I had done the test with several combinations
with output_batch_size = 100 and output_batch_size = 600, to see the impacts, but nothing change
i just try with output_batch_size = 2000 and no change, the number already increase

Last month I was in version 2.1 and I did not have this problem.
Could it come from this update ?

All settings to suit my configuration.

dear @flapegue

further investigation is very time consuming and would need to dig into your log files. We, from remote would only be able to look into that if you provide log files from elasticsearch an graylog.

additional you would need to give graylog some time to process your journal this can take up to a few hours.

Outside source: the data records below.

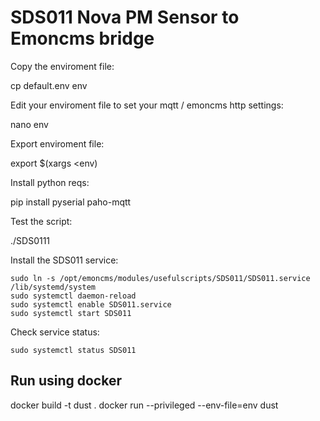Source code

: # SDS011 Nova PM Sensor to Emoncms bridge

Copy the enviroment file:

   cp default.env env

Edit your enviroment file to set your mqtt / emoncms http settings:

   nano env

Export enviroment file:

   export $(xargs <env)

Install python reqs:

   pip install pyserial paho-mqtt

Test the script:

   ./SDS0111
    
Install the SDS011 service:

    sudo ln -s /opt/emoncms/modules/usefulscripts/SDS011/SDS011.service /lib/systemd/system
    sudo systemctl daemon-reload
    sudo systemctl enable SDS011.service
    sudo systemctl start SDS011
    
Check service status:

    sudo systemctl status SDS011



## Run using docker 

   docker build -t dust .
   docker run --privileged --env-file=env dust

Everything that follows now is just oracle and guessing.

You should look into your graylog logfile and look and read what might be the issue.

for the graylog-server log
https://raw.githubusercontent.com/flapegue/export/master/graylog-server.log
and for elasticsearch log
https://raw.githubusercontent.com/flapegue/export/master/elasticsearch.log

thanks

Not sure what the issue is within your setup as all information given from your end (until now) look normal.

For me further investigation is not possible, said that if you need help go over to get professional support.

I thank you already for the help you have given me.

I will not be able to start from a paid support … but will the solution to erase the elasticsearch indexes will restore the service ?
I use an LVM logical partition to store my indexes, partition that I have increased several times, could the problem come from there ?

hi,

I use your example of output batch size 5000 and number of processors 3, and the graylog nodes are some times limited to 15k messages per second.

Is there somewhere a guide on how big batch sizes are recommended, versus the elasticsearch cluster settings? I.e. can I just double the 5000 to 10000 and be safe, or is there some other parameter that I should consider?